24 June 2020
Last week’s post concluded the list of seven factors of resilience culled from Gonzales (2012), Barker (2020) and Rodin (2020) shaping up as follows:
- Accept the harsh reality and prepare to deal with it.
- Moderate expectations and efforts through self-discipline.
- Undertake a rigorously honest but positive resource assessment.
- Game it, turn it positive, and relax.
- Control your vector with a healthy, sustainable direction and momentum.
- Recognize the meaning, beauty, and narrative underlying your own self-realization.
- Don’t quit: Keep buggering on! (KBO)
Amid writing the KBO post, a loyal attendee at our SMART Family + Friends meeting (thanks, NS) sent a link to Dr. Lucy Hone’s (2019) three-point Tedx talk on resilience. Hone’s points:
- Resilient people know that life involves suffering. Fellow students of Stoicism will recognize Seneca’s pre-meditation of evils. Hone expanded this point in two directions: 1) evil is not about me, it’s about the nature of life and, 2) real life does not consist only of REM’s shiny, happy people experiencing good things. But…

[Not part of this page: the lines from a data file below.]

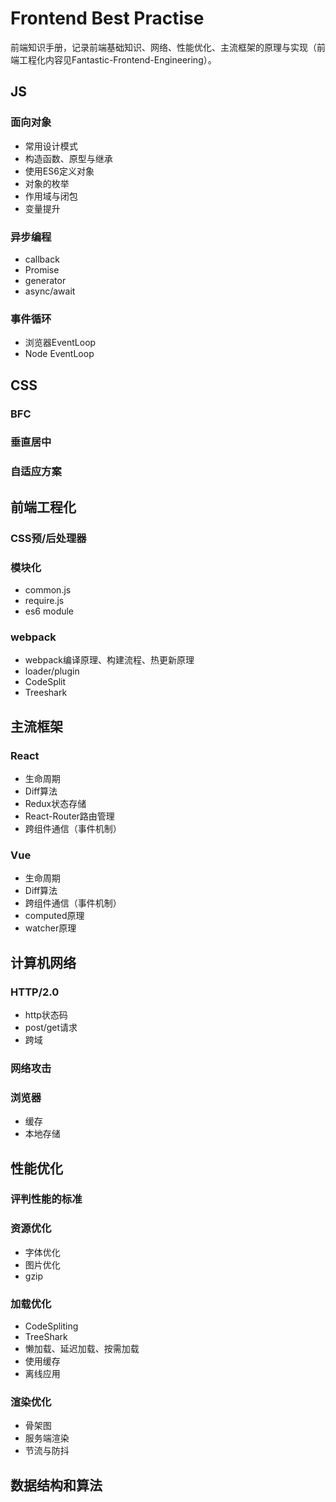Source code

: # Frontend Best Practise
前端知识手册，记录前端基础知识、网络、性能优化、主流框架的原理与实现（前端工程化内容见Fantastic-Frontend-Engineering）。

## JS
### 面向对象
- 常用设计模式
- 构造函数、原型与继承
- 使用ES6定义对象
- 对象的枚举
- 作用域与闭包
- 变量提升
### 异步编程
- callback
- Promise
- generator
- async/await
### 事件循环
- 浏览器EventLoop
- Node EventLoop


## CSS
### BFC
### 垂直居中
### 自适应方案

## 前端工程化
### CSS预/后处理器
### 模块化
- common.js
- require.js
- es6 module
### webpack
- webpack编译原理、构建流程、热更新原理
- loader/plugin
- CodeSplit
- Treeshark

## 主流框架
### React
- 生命周期
- Diff算法
- Redux状态存储
- React-Router路由管理
- 跨组件通信（事件机制）

### Vue
- 生命周期
- Diff算法
- 跨组件通信（事件机制）
- computed原理
- watcher原理


## 计算机网络
### HTTP/2.0
- http状态码
- post/get请求
- 跨域
### 网络攻击
### 浏览器
- 缓存
- 本地存储

## 性能优化
### 评判性能的标准
### 资源优化
- 字体优化
- 图片优化
- gzip
### 加载优化
- CodeSpliting
- TreeShark
- 懒加载、延迟加载、按需加载
- 使用缓存
- 离线应用
### 渲染优化
- 骨架图
- 服务端渲染
- 节流与防抖


## 数据结构和算法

- Resilient people are really good at directing their attention which goes straight to the heart of Stoicism, captured in Niebuhr’s (1943) serenity prayer: G-d, grant me the serenity to accept the things I cannot change, the courage to change the things I can, and the wisdom to know the difference. Hone made the noteworthy point that humanity is better attuned to noticing hungry grizzly bears than blooming lilacs. But, having worked with heavyweight psychologist M. Seligman et al (2005), she also affirmed that noticing three lilacs a day, makes you a much happier person = gratitude work. She called it accepting the good.
- Finally, resilient people ask of their choices, Is this helpful or harmful [to my values]? This question has been heard with some frequency at SMART meetings.
The takeaway: It’s not about better lists. It’s that the same factors keep turning up concerning resilience: harsh reality, positive, directed responses, and grateful persistence.
Thought I would share this quote which I think ties in nicely with the summary. Resilience does not exist without pain or grief – they often go together, however “It is not the strongest of the species that survives, nor the most intelligent; it is the one most adaptable to change.” — Charles Darwin
Thanks for that keen observation, Nathalia. And for the idea behind that blog. While I can’t disagree with Darwin’s conclusion, I will argue that some of the inputs to adaptability (=resilience) are strength and intelligent, disciplined behaviours. But perhaps the most interesting point about Darwin’s observation is the need for a certain elasticity of perspective and action.